Data excerpts Start Marker

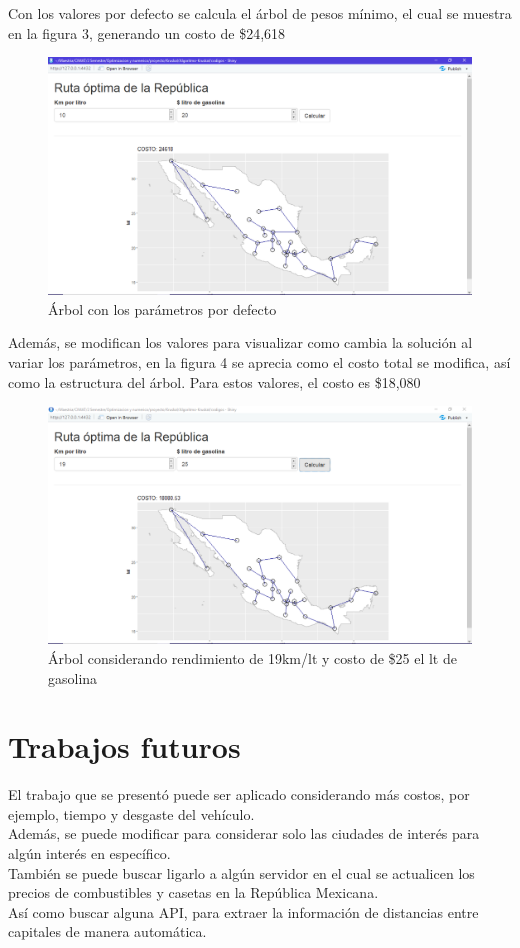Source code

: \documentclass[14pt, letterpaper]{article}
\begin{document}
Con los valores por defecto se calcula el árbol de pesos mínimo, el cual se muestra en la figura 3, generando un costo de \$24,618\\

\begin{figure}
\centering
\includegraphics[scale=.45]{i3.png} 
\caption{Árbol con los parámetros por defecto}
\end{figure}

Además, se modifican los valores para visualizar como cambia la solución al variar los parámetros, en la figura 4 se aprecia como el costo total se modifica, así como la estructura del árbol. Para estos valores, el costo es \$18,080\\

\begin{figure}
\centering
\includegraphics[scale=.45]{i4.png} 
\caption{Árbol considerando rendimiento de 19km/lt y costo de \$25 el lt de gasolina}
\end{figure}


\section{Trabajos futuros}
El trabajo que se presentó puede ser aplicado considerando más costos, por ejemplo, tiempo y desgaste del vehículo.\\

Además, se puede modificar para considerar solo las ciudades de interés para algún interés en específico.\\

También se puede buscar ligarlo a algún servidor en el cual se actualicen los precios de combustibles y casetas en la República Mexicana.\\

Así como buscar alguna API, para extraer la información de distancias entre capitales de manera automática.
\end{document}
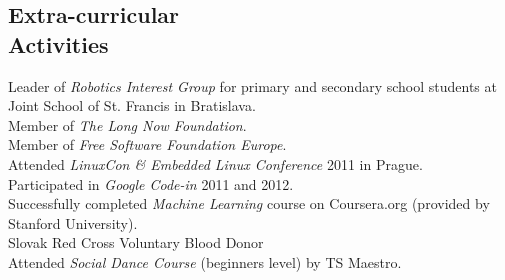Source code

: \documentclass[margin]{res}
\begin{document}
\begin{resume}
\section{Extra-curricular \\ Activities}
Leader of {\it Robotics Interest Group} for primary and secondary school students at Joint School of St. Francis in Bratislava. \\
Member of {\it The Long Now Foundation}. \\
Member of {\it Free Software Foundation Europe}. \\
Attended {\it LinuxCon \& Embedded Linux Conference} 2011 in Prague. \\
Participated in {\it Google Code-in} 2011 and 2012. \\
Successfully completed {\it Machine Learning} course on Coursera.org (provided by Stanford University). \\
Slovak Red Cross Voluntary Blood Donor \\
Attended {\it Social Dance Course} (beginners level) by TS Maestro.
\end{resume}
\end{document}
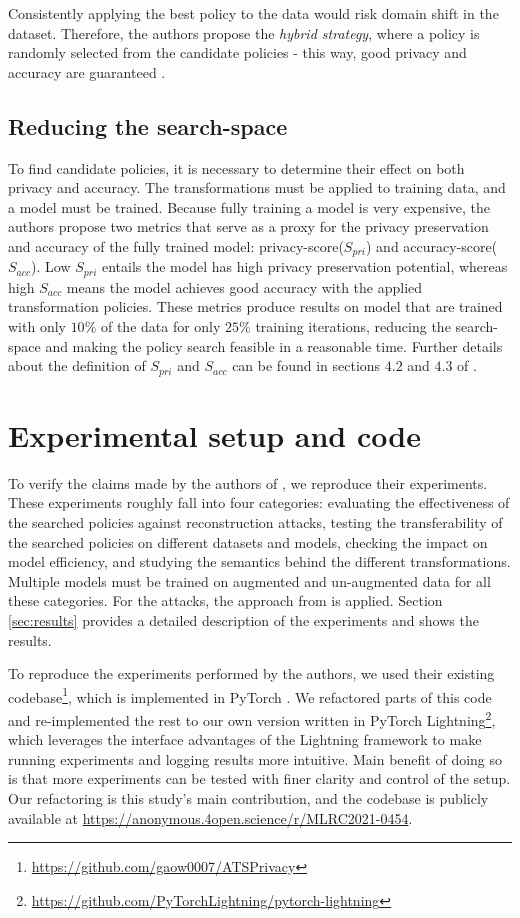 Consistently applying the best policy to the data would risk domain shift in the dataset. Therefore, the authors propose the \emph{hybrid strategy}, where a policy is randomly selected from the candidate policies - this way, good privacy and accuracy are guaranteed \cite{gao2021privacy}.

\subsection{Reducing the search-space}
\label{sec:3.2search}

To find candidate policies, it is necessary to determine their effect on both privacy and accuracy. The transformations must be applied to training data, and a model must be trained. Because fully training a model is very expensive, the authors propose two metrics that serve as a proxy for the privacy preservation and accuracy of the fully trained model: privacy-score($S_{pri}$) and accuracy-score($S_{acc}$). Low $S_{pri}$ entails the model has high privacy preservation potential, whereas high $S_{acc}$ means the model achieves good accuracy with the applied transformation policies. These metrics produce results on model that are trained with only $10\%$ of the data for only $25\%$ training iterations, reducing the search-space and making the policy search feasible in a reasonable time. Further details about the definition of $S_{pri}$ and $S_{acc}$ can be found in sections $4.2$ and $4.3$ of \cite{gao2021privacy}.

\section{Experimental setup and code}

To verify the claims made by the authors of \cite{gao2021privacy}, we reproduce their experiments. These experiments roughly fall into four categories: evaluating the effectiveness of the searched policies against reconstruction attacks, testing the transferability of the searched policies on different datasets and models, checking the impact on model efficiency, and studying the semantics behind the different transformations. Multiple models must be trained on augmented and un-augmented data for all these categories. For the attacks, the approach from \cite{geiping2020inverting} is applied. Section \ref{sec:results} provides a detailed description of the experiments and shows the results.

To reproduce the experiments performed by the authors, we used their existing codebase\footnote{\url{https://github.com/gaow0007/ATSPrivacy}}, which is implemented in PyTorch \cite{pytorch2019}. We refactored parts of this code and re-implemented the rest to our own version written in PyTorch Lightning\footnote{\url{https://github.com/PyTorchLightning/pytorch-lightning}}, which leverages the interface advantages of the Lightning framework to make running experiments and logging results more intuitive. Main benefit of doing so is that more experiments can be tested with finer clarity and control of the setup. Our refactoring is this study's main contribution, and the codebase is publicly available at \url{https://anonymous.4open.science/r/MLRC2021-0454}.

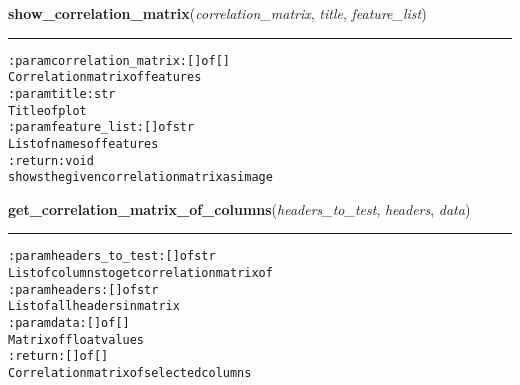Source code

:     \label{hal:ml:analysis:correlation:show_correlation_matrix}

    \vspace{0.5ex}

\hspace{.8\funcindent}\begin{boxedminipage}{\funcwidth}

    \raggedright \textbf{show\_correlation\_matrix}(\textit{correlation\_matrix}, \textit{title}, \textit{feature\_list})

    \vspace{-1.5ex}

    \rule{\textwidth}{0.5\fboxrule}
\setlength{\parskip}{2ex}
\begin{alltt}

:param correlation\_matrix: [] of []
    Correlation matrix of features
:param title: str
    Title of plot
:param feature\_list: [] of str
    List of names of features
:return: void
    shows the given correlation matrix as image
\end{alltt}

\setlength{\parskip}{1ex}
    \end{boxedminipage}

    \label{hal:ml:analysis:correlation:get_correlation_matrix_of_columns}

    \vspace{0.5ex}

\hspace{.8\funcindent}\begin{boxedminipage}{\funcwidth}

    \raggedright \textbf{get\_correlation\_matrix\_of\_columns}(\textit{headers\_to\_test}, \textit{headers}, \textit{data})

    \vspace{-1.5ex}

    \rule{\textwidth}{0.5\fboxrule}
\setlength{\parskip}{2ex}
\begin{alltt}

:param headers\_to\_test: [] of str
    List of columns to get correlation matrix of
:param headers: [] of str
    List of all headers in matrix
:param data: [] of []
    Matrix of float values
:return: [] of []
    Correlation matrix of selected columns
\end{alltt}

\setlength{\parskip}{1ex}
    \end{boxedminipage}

Data excerpts End Marker

### What to do
Once the line with "Así como buscar" is found in the data above, reproduce it and each line after it exactly, through the line with "To find candidate". Omit the pictures.

### Worked solution
Así como buscar alguna API, para extraer la información de distancias entre capitales de manera automática.
\end{document}
Source code

: \documentclass[margin]{res}
\begin{document}
\begin{resume}
\section{Extra-curricular \\ Activities}
Leader of {\it Robotics Interest Group} for primary and secondary school students at Joint School of St. Francis in Bratislava. \\
Member of {\it The Long Now Foundation}. \\
Member of {\it Free Software Foundation Europe}. \\
Attended {\it LinuxCon \& Embedded Linux Conference} 2011 in Prague. \\
Participated in {\it Google Code-in} 2011 and 2012. \\
Successfully completed {\it Machine Learning} course on Coursera.org (provided by Stanford University). \\
Slovak Red Cross Voluntary Blood Donor \\
Attended {\it Social Dance Course} (beginners level) by TS Maestro.
\end{resume}
\end{document}
 Consistently applying the best policy to the data would risk domain shift in the dataset. Therefore, the authors propose the \emph{hybrid strategy}, where a policy is randomly selected from the candidate policies - this way, good privacy and accuracy are guaranteed \cite{gao2021privacy}.

\subsection{Reducing the search-space}
\label{sec:3.2search}

To find candidate policies, it is necessary to determine their effect on both privacy and accuracy. The transformations must be applied to training data, and a model must be trained. Because fully training a model is very expensive, the authors propose two metrics that serve as a proxy for the privacy preservation and accuracy of the fully trained model: privacy-score($S_{pri}$) and accuracy-score($S_{acc}$). Low $S_{pri}$ entails the model has high privacy preservation potential, whereas high $S_{acc}$ means the model achieves good accuracy with the applied transformation policies. These metrics produce results on model that are trained with only $10\%$ of the data for only $25\%$ training iterations, reducing the search-space and making the policy search feasible in a reasonable time. Further details about the definition of $S_{pri}$ and $S_{acc}$ can be found in sections $4.2$ and $4.3$ of \cite{gao2021privacy}.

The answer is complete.